**WHAT NEEDS TO BE DONE:** Retype the entries below exactly, but begin at the line containing "从DSP跟踪和报告网站ID | 是 |" and end at the last line.

**RECORDS FOR THE EXERCISE:**
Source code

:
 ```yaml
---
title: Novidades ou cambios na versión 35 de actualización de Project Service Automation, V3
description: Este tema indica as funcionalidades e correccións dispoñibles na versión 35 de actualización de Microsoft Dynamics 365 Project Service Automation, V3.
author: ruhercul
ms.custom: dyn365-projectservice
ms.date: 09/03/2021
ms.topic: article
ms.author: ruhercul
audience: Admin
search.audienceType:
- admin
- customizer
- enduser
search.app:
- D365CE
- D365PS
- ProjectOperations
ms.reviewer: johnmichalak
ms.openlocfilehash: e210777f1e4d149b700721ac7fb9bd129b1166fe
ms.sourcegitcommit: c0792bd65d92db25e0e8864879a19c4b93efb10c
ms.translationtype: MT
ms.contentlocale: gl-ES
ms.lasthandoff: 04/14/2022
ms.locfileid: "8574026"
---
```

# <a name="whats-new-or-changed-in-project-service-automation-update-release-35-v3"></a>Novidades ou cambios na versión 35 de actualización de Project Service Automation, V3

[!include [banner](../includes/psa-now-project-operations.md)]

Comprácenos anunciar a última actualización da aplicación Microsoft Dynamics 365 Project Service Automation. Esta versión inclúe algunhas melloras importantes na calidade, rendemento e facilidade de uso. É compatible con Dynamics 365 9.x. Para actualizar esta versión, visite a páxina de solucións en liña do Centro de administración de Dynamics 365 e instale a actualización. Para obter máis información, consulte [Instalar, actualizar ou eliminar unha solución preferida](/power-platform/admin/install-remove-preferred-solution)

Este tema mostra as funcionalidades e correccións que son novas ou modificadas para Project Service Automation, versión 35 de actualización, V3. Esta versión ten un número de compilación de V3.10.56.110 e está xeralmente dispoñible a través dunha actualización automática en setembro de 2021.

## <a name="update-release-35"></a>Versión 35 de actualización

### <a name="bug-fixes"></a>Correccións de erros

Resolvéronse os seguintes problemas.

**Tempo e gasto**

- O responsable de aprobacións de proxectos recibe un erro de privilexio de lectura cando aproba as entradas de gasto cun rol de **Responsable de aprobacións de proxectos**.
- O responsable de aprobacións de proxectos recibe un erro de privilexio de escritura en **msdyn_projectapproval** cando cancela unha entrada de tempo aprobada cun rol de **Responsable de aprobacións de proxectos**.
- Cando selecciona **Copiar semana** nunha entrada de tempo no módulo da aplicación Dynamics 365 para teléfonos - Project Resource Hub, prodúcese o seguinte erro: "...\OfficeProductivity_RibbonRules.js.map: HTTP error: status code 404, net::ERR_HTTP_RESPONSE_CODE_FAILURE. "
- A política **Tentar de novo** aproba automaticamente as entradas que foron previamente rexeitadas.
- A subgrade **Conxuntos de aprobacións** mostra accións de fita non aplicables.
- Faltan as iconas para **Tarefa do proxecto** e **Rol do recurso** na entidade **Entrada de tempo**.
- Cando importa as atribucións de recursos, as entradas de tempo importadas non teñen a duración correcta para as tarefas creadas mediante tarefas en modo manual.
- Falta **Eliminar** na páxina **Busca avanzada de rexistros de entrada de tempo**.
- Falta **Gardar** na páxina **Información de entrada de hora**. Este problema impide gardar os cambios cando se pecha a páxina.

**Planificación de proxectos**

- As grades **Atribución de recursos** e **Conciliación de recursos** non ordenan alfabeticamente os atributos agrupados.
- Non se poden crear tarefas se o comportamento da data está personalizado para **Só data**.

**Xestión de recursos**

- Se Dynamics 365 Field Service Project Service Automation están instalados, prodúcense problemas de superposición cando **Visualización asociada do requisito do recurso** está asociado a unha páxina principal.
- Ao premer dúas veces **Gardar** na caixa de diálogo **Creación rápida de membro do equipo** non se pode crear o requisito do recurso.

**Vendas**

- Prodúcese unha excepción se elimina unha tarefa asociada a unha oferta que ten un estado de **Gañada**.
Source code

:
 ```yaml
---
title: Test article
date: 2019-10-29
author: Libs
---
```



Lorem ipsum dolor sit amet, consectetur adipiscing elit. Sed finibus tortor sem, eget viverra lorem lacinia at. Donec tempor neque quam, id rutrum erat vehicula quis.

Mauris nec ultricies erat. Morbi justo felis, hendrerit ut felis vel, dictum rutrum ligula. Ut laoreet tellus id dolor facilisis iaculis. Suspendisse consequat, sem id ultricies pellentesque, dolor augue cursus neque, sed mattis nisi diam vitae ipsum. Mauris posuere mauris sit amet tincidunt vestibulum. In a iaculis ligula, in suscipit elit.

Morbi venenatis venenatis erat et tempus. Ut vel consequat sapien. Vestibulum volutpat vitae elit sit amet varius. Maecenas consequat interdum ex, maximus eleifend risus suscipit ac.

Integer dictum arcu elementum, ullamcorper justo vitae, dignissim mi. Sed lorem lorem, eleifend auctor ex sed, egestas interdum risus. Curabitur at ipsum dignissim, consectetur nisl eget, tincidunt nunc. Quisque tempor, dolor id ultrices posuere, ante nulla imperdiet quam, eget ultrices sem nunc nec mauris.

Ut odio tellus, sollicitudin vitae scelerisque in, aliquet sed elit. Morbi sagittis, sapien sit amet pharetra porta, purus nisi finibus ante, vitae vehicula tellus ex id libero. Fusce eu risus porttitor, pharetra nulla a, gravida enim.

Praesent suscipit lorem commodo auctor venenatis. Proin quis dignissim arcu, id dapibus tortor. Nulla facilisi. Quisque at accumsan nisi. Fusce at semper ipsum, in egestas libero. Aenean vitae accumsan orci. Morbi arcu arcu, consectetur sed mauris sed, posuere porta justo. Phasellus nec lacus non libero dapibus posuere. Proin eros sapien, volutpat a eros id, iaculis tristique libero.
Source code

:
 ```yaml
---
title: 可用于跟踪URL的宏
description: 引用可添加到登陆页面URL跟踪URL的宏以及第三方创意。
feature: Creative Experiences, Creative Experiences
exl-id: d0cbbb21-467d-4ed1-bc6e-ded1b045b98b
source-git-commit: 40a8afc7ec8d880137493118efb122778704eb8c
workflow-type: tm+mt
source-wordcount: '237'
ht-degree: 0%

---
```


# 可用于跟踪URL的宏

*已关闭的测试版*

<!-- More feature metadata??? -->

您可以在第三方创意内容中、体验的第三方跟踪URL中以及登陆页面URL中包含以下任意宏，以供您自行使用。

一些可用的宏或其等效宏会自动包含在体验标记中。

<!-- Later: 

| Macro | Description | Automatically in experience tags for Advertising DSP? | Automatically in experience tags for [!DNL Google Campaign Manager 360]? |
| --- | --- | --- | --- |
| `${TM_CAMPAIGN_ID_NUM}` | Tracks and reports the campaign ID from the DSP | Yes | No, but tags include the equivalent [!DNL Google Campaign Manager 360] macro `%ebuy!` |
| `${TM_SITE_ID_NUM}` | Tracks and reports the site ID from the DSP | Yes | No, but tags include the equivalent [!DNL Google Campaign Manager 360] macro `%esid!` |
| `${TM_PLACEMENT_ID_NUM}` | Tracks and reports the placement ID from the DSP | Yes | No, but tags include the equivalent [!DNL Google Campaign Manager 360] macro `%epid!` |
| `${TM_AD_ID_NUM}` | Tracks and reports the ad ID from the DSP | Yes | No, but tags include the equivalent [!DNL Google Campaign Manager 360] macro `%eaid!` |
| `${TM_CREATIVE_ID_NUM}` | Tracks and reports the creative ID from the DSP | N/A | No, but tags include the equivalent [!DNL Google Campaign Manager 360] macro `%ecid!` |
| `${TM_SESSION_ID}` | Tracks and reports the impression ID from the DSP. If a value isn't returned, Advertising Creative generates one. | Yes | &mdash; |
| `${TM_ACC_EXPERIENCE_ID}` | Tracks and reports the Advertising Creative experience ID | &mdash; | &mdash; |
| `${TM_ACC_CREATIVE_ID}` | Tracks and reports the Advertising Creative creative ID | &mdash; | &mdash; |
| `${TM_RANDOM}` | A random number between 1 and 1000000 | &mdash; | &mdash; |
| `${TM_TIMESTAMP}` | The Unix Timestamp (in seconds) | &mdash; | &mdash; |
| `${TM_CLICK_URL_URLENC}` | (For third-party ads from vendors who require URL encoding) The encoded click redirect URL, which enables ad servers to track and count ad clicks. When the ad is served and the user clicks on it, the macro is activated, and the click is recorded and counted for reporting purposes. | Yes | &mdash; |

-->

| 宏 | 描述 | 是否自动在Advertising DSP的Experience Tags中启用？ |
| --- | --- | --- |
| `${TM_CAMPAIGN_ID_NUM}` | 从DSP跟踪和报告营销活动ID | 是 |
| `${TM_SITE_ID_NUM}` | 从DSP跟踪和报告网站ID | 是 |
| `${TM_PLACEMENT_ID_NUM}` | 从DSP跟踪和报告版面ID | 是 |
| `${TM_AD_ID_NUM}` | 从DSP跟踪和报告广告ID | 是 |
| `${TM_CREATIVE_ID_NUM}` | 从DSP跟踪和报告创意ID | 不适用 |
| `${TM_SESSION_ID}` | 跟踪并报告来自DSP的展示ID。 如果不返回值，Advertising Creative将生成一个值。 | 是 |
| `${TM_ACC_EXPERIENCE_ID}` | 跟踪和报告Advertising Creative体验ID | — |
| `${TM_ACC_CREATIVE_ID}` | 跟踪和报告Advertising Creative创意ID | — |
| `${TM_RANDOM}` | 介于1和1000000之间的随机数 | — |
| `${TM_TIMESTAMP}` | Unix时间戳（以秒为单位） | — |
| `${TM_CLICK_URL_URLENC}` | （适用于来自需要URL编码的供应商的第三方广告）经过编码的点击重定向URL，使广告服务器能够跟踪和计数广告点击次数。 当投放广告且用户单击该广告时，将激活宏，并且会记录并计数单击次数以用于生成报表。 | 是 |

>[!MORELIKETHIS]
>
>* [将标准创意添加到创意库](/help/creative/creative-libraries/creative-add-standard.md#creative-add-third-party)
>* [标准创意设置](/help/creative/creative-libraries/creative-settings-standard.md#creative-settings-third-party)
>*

**ANSWER SECTION:**
| `${TM_SITE_ID_NUM}` | 从DSP跟踪和报告网站ID | 是 |
| `${TM_PLACEMENT_ID_NUM}` | 从DSP跟踪和报告版面ID | 是 |
| `${TM_AD_ID_NUM}` | 从DSP跟踪和报告广告ID | 是 |
| `${TM_CREATIVE_ID_NUM}` | 从DSP跟踪和报告创意ID | 不适用 |
| `${TM_SESSION_ID}` | 跟踪并报告来自DSP的展示ID。 如果不返回值，Advertising Creative将生成一个值。 | 是 |
| `${TM_ACC_EXPERIENCE_ID}` | 跟踪和报告Advertising Creative体验ID | — |
| `${TM_ACC_CREATIVE_ID}` | 跟踪和报告Advertising Creative创意ID | — |
| `${TM_RANDOM}` | 介于1和1000000之间的随机数 | — |
| `${TM_TIMESTAMP}` | Unix时间戳（以秒为单位） | — |
| `${TM_CLICK_URL_URLENC}` | （适用于来自需要URL编码的供应商的第三方广告）经过编码的点击重定向URL，使广告服务器能够跟踪和计数广告点击次数。 当投放广告且用户单击该广告时，将激活宏，并且会记录并计数单击次数以用于生成报表。 | 是 |

>[!MORELIKETHIS]
>
>* [将标准创意添加到创意库](/help/creative/creative-libraries/creative-add-standard.md#creative-add-third-party)
>* [标准创意设置](/help/creative/creative-libraries/creative-settings-standard.md#creative-settings-third-party)
>*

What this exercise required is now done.